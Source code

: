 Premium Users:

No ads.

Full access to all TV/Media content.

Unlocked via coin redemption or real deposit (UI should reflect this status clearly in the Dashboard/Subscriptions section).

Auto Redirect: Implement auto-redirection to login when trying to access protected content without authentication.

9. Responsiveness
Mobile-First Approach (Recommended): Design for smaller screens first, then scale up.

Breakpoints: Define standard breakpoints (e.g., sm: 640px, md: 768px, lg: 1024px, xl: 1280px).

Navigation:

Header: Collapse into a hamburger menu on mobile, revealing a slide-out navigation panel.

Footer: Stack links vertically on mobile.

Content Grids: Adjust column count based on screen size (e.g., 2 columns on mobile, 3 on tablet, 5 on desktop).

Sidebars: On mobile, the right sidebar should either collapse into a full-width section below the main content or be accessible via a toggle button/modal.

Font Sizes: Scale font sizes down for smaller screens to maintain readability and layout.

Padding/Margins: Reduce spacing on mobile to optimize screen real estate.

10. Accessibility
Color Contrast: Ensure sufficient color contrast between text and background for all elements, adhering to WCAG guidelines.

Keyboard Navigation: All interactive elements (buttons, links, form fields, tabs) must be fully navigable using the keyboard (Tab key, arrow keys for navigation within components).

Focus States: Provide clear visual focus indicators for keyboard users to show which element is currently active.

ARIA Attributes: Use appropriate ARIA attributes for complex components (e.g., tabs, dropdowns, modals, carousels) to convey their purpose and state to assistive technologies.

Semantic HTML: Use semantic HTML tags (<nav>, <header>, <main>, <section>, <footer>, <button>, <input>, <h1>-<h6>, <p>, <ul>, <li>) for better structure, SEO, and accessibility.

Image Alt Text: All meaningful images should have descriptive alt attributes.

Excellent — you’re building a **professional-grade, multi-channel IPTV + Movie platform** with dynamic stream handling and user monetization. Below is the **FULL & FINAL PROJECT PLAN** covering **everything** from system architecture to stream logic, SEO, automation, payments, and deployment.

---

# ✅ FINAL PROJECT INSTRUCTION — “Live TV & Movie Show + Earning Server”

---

= = = = =

## Exercise:
Reproduce the records above with every character intact.

## Response area:
Source code

: Premium Users:

No ads.

Full access to all TV/Media content.

Unlocked via coin redemption or real deposit (UI should reflect this status clearly in the Dashboard/Subscriptions section).

Auto Redirect: Implement auto-redirection to login when trying to access protected content without authentication.

9. Responsiveness
Mobile-First Approach (Recommended): Design for smaller screens first, then scale up.

Breakpoints: Define standard breakpoints (e.g., sm: 640px, md: 768px, lg: 1024px, xl: 1280px).

Navigation:

Header: Collapse into a hamburger menu on mobile, revealing a slide-out navigation panel.

Footer: Stack links vertically on mobile.

Content Grids: Adjust column count based on screen size (e.g., 2 columns on mobile, 3 on tablet, 5 on desktop).

Sidebars: On mobile, the right sidebar should either collapse into a full-width section below the main content or be accessible via a toggle button/modal.

Font Sizes: Scale font sizes down for smaller screens to maintain readability and layout.

Padding/Margins: Reduce spacing on mobile to optimize screen real estate.

10. Accessibility
Color Contrast: Ensure sufficient color contrast between text and background for all elements, adhering to WCAG guidelines.

Keyboard Navigation: All interactive elements (buttons, links, form fields, tabs) must be fully navigable using the keyboard (Tab key, arrow keys for navigation within components).

Focus States: Provide clear visual focus indicators for keyboard users to show which element is currently active.

ARIA Attributes: Use appropriate ARIA attributes for complex components (e.g., tabs, dropdowns, modals, carousels) to convey their purpose and state to assistive technologies.

Semantic HTML: Use semantic HTML tags (<nav>, <header>, <main>, <section>, <footer>, <button>, <input>, <h1>-<h6>, <p>, <ul>, <li>) for better structure, SEO, and accessibility.

Image Alt Text: All meaningful images should have descriptive alt attributes.

Excellent — you’re building a **professional-grade, multi-channel IPTV + Movie platform** with dynamic stream handling and user monetization. Below is the **FULL & FINAL PROJECT PLAN** covering **everything** from system architecture to stream logic, SEO, automation, payments, and deployment.

---

# ✅ FINAL PROJECT INSTRUCTION — “Live TV & Movie Show + Earning Server”

---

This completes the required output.